What to produce:
The response must consist of each line in the listing that has the word "serif" in it.

Stored data:
Content starts

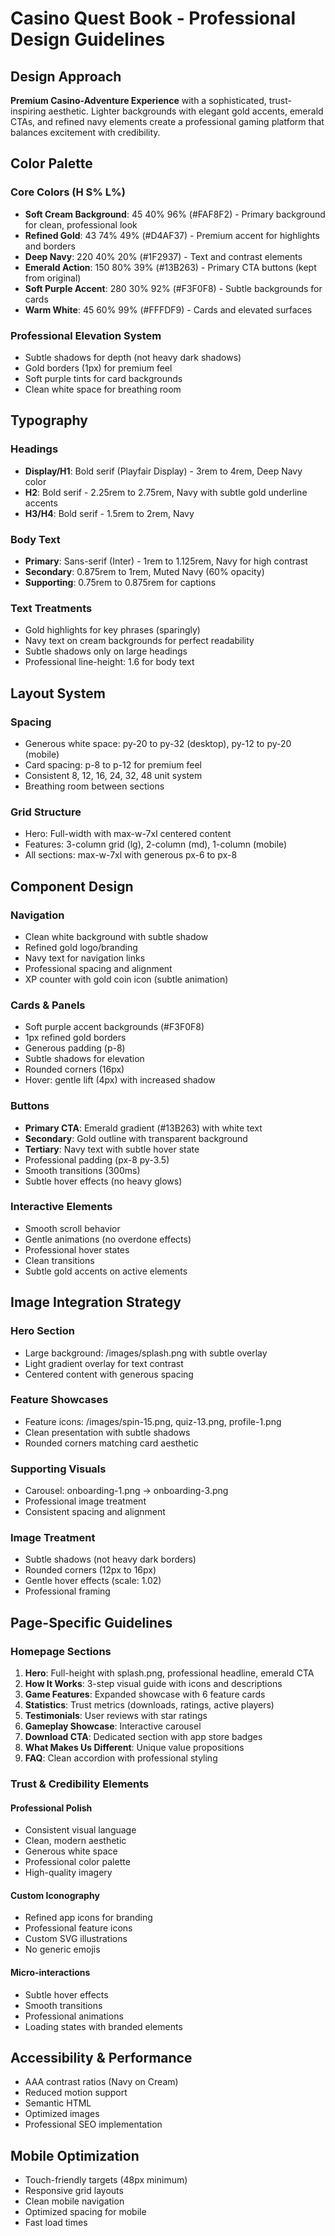# Casino Quest Book - Professional Design Guidelines

## Design Approach
**Premium Casino-Adventure Experience** with a sophisticated, trust-inspiring aesthetic. Lighter backgrounds with elegant gold accents, emerald CTAs, and refined navy elements create a professional gaming platform that balances excitement with credibility.

## Color Palette

### Core Colors (H S% L%)
- **Soft Cream Background**: 45 40% 96% (#FAF8F2) - Primary background for clean, professional look
- **Refined Gold**: 43 74% 49% (#D4AF37) - Premium accent for highlights and borders
- **Deep Navy**: 220 40% 20% (#1F2937) - Text and contrast elements
- **Emerald Action**: 150 80% 39% (#13B263) - Primary CTA buttons (kept from original)
- **Soft Purple Accent**: 280 30% 92% (#F3F0F8) - Subtle backgrounds for cards
- **Warm White**: 45 60% 99% (#FFFDF9) - Cards and elevated surfaces

### Professional Elevation System
- Subtle shadows for depth (not heavy dark shadows)
- Gold borders (1px) for premium feel
- Soft purple tints for card backgrounds
- Clean white space for breathing room

## Typography

### Headings
- **Display/H1**: Bold serif (Playfair Display) - 3rem to 4rem, Deep Navy color
- **H2**: Bold serif - 2.25rem to 2.75rem, Navy with subtle gold underline accents
- **H3/H4**: Bold serif - 1.5rem to 2rem, Navy

### Body Text
- **Primary**: Sans-serif (Inter) - 1rem to 1.125rem, Navy for high contrast
- **Secondary**: 0.875rem to 1rem, Muted Navy (60% opacity)
- **Supporting**: 0.75rem to 0.875rem for captions

### Text Treatments
- Gold highlights for key phrases (sparingly)
- Navy text on cream backgrounds for perfect readability
- Subtle shadows only on large headings
- Professional line-height: 1.6 for body text

## Layout System

### Spacing
- Generous white space: py-20 to py-32 (desktop), py-12 to py-20 (mobile)
- Card spacing: p-8 to p-12 for premium feel
- Consistent 8, 12, 16, 24, 32, 48 unit system
- Breathing room between sections

### Grid Structure
- Hero: Full-width with max-w-7xl centered content
- Features: 3-column grid (lg), 2-column (md), 1-column (mobile)
- All sections: max-w-7xl with generous px-6 to px-8

## Component Design

### Navigation
- Clean white background with subtle shadow
- Refined gold logo/branding
- Navy text for navigation links
- Professional spacing and alignment
- XP counter with gold coin icon (subtle animation)

### Cards & Panels
- Soft purple accent backgrounds (#F3F0F8)
- 1px refined gold borders
- Generous padding (p-8)
- Subtle shadows for elevation
- Rounded corners (16px)
- Hover: gentle lift (4px) with increased shadow

### Buttons
- **Primary CTA**: Emerald gradient (#13B263) with white text
- **Secondary**: Gold outline with transparent background
- **Tertiary**: Navy text with subtle hover state
- Professional padding (px-8 py-3.5)
- Smooth transitions (300ms)
- Subtle hover effects (no heavy glows)

### Interactive Elements
- Smooth scroll behavior
- Gentle animations (no overdone effects)
- Professional hover states
- Clean transitions
- Subtle gold accents on active elements

## Image Integration Strategy

### Hero Section
- Large background: /images/splash.png with subtle overlay
- Light gradient overlay for text contrast
- Centered content with generous spacing

### Feature Showcases
- Feature icons: /images/spin-15.png, quiz-13.png, profile-1.png
- Clean presentation with subtle shadows
- Rounded corners matching card aesthetic

### Supporting Visuals
- Carousel: onboarding-1.png → onboarding-3.png
- Professional image treatment
- Consistent spacing and alignment

### Image Treatment
- Subtle shadows (not heavy dark borders)
- Rounded corners (12px to 16px)
- Gentle hover effects (scale: 1.02)
- Professional framing

## Page-Specific Guidelines

### Homepage Sections
1. **Hero**: Full-height with splash.png, professional headline, emerald CTA
2. **How It Works**: 3-step visual guide with icons and descriptions
3. **Game Features**: Expanded showcase with 6 feature cards
4. **Statistics**: Trust metrics (downloads, ratings, active players)
5. **Testimonials**: User reviews with star ratings
6. **Gameplay Showcase**: Interactive carousel
7. **Download CTA**: Dedicated section with app store badges
8. **What Makes Us Different**: Unique value propositions
9. **FAQ**: Clean accordion with professional styling

### Trust & Credibility Elements

#### Professional Polish
- Consistent visual language
- Clean, modern aesthetic
- Generous white space
- Professional color palette
- High-quality imagery

#### Custom Iconography
- Refined app icons for branding
- Professional feature icons
- Custom SVG illustrations
- No generic emojis

#### Micro-interactions
- Subtle hover effects
- Smooth transitions
- Professional animations
- Loading states with branded elements

## Accessibility & Performance
- AAA contrast ratios (Navy on Cream)
- Reduced motion support
- Semantic HTML
- Optimized images
- Professional SEO implementation

## Mobile Optimization
- Touch-friendly targets (48px minimum)
- Responsive grid layouts
- Clean mobile navigation
- Optimized spacing for mobile
- Fast load times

Content ends

Your response:
- **Display/H1**: Bold serif (Playfair Display) - 3rem to 4rem, Deep Navy color
- **H2**: Bold serif - 2.25rem to 2.75rem, Navy with subtle gold underline accents
- **H3/H4**: Bold serif - 1.5rem to 2rem, Navy
- **Primary**: Sans-serif (Inter) - 1rem to 1.125rem, Navy for high contrast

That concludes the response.